Domenico Pignatelli di Belmonte (19 November 1730 – 5 February 1803) was an Italian Cardinal of the Roman Catholic Church.

Pignatelli and Pinelli Arms, coronet of a Prince of the Holy Roman Empire: Lecce Cathedral

==Biography==
Prince Don Domenico Pignatelli di Belmonte was born on 19 November 1730 in Naples, Italy, the son of Princess Donna Anna Francesca, Princess of Belmonte in her own right and 1st Princess of the Holy Roman Empire (since 1726) by marriage. His father was Prince Don (Giuseppe) Antonio Pignatelli y Aymerich, who was also 2nd Marquess of San Vicente and 3rd Marquess of Argençola, and General of the Imperial Cavalry.
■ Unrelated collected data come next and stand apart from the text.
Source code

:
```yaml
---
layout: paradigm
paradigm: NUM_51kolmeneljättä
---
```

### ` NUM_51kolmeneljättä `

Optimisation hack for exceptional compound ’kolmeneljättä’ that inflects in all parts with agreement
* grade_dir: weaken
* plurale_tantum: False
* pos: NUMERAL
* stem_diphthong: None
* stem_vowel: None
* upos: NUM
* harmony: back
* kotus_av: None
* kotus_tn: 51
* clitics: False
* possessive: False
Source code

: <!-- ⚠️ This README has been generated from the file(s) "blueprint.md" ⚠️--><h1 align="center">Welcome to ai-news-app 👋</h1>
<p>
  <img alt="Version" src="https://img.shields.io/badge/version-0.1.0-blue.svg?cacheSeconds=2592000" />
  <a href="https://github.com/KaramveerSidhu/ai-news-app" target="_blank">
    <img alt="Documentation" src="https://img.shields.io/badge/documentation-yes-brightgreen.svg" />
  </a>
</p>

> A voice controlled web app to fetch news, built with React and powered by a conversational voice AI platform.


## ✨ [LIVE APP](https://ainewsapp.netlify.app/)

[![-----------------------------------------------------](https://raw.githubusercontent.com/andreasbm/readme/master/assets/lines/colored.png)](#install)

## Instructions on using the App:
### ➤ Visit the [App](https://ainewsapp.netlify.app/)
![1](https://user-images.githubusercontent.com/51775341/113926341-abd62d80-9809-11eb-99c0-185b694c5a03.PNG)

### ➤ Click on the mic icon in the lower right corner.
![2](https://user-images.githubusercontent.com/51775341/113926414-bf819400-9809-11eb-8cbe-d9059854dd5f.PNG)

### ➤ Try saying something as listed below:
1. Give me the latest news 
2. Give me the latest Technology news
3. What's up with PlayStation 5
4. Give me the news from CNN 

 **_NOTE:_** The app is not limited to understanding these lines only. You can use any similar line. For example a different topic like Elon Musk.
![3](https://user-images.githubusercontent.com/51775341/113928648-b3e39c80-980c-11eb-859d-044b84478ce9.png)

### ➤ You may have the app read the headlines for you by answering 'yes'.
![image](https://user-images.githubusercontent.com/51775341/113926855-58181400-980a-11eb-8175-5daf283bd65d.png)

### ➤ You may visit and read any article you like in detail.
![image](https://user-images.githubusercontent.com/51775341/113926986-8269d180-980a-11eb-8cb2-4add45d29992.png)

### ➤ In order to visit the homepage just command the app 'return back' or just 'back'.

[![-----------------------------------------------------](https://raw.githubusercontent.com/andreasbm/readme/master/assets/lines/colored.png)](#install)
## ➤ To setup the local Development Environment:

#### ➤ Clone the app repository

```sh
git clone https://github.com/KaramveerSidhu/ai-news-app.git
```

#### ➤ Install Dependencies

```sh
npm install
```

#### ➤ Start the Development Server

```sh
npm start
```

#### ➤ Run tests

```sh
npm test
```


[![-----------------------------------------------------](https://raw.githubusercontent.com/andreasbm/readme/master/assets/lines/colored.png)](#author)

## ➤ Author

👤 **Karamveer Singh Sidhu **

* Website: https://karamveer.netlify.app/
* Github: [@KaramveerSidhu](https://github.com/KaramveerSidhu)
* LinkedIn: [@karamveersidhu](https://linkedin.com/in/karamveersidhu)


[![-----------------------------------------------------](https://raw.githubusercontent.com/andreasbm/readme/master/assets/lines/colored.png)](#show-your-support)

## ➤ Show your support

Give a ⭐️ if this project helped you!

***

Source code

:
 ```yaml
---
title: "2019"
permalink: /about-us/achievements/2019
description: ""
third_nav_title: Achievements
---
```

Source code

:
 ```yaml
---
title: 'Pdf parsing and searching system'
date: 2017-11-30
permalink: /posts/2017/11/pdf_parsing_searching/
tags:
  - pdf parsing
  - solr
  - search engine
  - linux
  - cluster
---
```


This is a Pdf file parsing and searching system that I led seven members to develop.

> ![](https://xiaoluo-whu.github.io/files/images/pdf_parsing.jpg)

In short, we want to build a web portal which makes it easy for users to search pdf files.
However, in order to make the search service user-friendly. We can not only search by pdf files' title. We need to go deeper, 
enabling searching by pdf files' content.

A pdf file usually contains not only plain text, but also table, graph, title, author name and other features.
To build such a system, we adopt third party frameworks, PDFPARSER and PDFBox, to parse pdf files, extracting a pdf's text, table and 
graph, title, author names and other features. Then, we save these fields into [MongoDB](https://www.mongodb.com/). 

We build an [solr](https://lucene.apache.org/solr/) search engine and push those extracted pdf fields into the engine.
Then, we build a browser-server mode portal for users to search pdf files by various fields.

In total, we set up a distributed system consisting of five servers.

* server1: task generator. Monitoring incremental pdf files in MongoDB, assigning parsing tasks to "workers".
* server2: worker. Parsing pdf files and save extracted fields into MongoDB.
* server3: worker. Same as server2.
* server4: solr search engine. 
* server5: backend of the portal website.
Domenico Pignatelli di Belmonte was ordained priest as a member of the Congregation of Clerks Regular of the Divine Providence (The Theatines), as Father Domenico Pignatelli on 22 September 1753. He was appointed Lector of Sacred Canons in the House of Studies of SS. Apostoli, Naples, on 12 December 1755. Thereafter he was appointed Secretary to the Superior General, then Superior of SS. Apostoli, later Procurator General, and finally Co-Adjutor to Father Antonio Francesco Vezzosi, the Superior General of the Theatine Order, on 31 May 1774. He was himself appointed Superior General on 22 April 1777. He was also appointed as Examiner of those appointed to Ecclesiastical Chairs.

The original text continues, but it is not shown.